Introduction
The main point: It’s easier for small businesses to file a Chapter 11 bankruptcy. Prior to this change in the law, a dry cleaner would be treated no differently than Delta Airlines. That is now a thing of the past.
The Small Business Reorganization Act of 2019 streamlines existing rules governing the efforts of small businesses to restructure successfully under Chapter 11 of the Bankruptcy Code. The law effectively makes it more difficult for creditors to contest small business Chapter 11 cases, but it also provides creditors in all bankruptcy cases several major benefits through changes to the preference laws.

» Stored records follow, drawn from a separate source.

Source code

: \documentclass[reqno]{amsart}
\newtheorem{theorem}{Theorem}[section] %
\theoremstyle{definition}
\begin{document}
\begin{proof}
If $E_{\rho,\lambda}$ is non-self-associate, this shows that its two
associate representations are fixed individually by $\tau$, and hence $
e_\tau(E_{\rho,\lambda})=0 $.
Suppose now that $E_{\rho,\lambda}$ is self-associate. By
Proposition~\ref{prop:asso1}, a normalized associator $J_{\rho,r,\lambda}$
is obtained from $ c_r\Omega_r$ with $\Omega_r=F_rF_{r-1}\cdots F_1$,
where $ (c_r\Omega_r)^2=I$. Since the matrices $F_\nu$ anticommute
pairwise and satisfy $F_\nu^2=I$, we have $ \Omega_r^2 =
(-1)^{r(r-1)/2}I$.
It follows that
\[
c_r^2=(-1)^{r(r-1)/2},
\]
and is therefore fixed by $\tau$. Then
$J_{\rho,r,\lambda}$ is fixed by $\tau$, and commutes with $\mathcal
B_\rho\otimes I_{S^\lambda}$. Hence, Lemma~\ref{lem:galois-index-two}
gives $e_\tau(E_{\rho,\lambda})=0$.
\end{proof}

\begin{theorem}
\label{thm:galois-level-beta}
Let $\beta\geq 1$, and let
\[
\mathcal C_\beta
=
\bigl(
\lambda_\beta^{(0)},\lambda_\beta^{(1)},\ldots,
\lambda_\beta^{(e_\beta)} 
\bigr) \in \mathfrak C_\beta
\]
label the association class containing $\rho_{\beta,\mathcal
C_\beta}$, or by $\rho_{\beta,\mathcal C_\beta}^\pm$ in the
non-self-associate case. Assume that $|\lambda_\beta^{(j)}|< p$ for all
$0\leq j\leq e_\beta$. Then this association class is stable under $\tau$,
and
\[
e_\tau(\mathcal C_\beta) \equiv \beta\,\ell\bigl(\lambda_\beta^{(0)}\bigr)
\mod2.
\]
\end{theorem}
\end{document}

Subchapter V of Chapter 11
A small business debtor is a business entity or an individual which is engaged in business whose aggregate non-contingent debts (excluding debts to affiliates or insiders) do not exceed $2,725,625 and which elects to be treated as a small business. The Act adds a new Subchapter V to Chapter 11 of the Bankruptcy Code to make it easier and less expensive for small businesses to successfully reorganize.
The Act’s Key Provisions Include:
- Only the small business may file a Chapter 11 plan, but the Act requires that the debtor file its plan within 90 days of the date it files its bankruptcy petition, except in certain circumstances.

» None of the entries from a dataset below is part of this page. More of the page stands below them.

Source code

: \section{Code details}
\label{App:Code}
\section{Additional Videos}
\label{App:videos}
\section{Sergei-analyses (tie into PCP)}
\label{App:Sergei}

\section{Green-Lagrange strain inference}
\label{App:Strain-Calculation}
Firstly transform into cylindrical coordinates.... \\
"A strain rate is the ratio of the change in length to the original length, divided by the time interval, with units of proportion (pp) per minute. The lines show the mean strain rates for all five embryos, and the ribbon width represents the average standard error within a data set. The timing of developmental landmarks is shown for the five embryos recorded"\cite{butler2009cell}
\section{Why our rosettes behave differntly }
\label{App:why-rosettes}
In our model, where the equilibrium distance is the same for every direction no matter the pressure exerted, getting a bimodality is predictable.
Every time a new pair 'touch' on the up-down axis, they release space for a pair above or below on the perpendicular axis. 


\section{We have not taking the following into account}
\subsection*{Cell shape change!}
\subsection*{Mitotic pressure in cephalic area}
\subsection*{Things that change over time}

- A standing trustee, similar to those appointed in Chapter 13 cases, will be appointed to oversee each small business case.

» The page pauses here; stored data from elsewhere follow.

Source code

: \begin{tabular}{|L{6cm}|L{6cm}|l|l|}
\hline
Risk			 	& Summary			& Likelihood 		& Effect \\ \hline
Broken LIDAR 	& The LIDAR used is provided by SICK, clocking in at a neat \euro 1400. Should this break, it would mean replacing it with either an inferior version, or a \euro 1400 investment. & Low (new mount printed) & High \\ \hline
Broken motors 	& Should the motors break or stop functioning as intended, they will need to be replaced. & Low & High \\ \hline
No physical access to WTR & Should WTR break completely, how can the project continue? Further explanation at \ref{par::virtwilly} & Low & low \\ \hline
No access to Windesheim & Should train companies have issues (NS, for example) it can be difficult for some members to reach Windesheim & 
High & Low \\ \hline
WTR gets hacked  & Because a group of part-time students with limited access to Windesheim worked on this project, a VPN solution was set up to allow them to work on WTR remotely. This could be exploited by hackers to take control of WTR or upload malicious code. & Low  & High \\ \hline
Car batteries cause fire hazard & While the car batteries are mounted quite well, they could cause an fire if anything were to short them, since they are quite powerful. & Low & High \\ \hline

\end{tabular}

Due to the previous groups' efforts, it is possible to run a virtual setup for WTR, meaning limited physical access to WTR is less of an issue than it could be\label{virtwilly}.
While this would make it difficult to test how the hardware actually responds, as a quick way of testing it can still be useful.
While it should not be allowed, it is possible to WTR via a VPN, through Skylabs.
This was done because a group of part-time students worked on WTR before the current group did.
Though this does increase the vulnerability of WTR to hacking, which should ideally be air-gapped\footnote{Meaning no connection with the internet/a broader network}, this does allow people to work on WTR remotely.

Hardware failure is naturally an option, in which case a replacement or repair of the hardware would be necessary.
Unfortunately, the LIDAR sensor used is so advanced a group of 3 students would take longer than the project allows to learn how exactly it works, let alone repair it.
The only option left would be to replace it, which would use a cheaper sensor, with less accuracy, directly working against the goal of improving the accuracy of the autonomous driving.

- A creditors committee will not be formed.
- The Chapter 11 plan can modify the rights of a creditor secured by a security interest in the debtor’s principal residence if the loan secured by the residence was not used to acquire the residence but was used in connection with the debtor’s business.
- The Court can confirm a debtor’s plan without the support of any class of claims as long as the plan does not discriminate unfairly and is deemed to be fair and equitable with respect to each class of claims.
- To be considered fair and equitable, the Chapter 11 plan must provide that all of the debtor’s projected disposable income to be received during the length of the plan will be applied to make payments under the plan for a period of 3 to 5 years.
Note: As in all Chapter 11 cases, creditors will need to be vigilant to ensure that Courts properly evaluate Chapter 11 plans, especially those that lack creditor support, and that their rights are properly protected.
Changes to Preference Laws
The Act makes several significant changes to existing preference laws which will be welcomed by creditors.
Currently, trustees and debtors in possession have broad authority to file lawsuits to recover preferential transfers which were made 90 days prior to the date the bankruptcy case was filed, or in the case of insiders, one year.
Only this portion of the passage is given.